### Source material
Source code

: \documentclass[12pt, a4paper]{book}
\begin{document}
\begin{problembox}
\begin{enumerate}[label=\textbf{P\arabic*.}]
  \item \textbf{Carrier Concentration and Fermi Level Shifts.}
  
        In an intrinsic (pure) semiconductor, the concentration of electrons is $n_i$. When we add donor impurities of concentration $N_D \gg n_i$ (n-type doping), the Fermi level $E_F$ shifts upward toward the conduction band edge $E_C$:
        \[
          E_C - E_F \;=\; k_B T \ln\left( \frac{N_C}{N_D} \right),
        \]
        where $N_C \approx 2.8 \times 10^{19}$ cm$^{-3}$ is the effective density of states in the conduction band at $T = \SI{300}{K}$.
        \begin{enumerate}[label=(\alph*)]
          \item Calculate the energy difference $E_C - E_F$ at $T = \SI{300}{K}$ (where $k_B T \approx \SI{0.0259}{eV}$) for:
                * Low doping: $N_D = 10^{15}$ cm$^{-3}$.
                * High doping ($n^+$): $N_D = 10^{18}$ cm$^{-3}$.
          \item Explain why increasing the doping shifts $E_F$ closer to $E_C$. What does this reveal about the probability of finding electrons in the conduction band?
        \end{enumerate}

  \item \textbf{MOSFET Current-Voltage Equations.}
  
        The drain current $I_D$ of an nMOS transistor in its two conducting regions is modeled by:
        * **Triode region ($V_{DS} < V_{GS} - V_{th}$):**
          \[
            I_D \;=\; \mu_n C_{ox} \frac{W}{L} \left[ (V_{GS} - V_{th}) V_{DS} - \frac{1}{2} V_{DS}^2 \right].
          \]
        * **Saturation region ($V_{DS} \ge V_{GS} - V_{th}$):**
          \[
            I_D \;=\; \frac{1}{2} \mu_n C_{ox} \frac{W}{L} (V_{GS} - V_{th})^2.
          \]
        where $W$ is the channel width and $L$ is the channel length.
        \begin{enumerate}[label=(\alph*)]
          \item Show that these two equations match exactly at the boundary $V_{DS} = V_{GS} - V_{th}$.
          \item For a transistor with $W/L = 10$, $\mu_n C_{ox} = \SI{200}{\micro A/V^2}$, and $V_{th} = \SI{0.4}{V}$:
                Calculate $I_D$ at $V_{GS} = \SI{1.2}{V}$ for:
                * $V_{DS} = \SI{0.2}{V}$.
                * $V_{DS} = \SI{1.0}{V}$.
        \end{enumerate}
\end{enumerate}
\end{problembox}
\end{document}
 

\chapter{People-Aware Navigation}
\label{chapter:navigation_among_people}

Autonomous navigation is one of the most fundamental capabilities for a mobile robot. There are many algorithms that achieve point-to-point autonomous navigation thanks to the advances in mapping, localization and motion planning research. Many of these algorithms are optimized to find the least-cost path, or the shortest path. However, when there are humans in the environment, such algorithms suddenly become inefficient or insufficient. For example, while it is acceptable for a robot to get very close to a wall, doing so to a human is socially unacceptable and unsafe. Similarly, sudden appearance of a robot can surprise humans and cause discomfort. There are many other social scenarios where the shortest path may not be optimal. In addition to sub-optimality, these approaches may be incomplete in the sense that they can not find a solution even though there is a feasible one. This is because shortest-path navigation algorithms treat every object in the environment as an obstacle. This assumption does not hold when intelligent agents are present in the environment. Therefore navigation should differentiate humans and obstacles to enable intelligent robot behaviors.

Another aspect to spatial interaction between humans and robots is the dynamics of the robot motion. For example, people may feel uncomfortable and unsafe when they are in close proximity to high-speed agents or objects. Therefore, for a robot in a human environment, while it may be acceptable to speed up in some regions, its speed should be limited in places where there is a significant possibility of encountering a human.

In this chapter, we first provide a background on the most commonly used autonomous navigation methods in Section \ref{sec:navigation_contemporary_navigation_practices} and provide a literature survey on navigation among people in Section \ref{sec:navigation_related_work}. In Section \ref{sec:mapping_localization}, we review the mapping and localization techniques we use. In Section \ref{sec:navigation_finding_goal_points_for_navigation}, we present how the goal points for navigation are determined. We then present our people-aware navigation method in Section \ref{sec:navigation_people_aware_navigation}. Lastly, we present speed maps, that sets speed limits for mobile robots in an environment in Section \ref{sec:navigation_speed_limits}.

### Assignment
All lines that include the word "label" must be copied from the material above.

### Task output
\begin{enumerate}[label=\textbf{P\arabic*.}]
        \begin{enumerate}[label=(\alph*)]
        \begin{enumerate}[label=(\alph*)]
\label{chapter:navigation_among_people}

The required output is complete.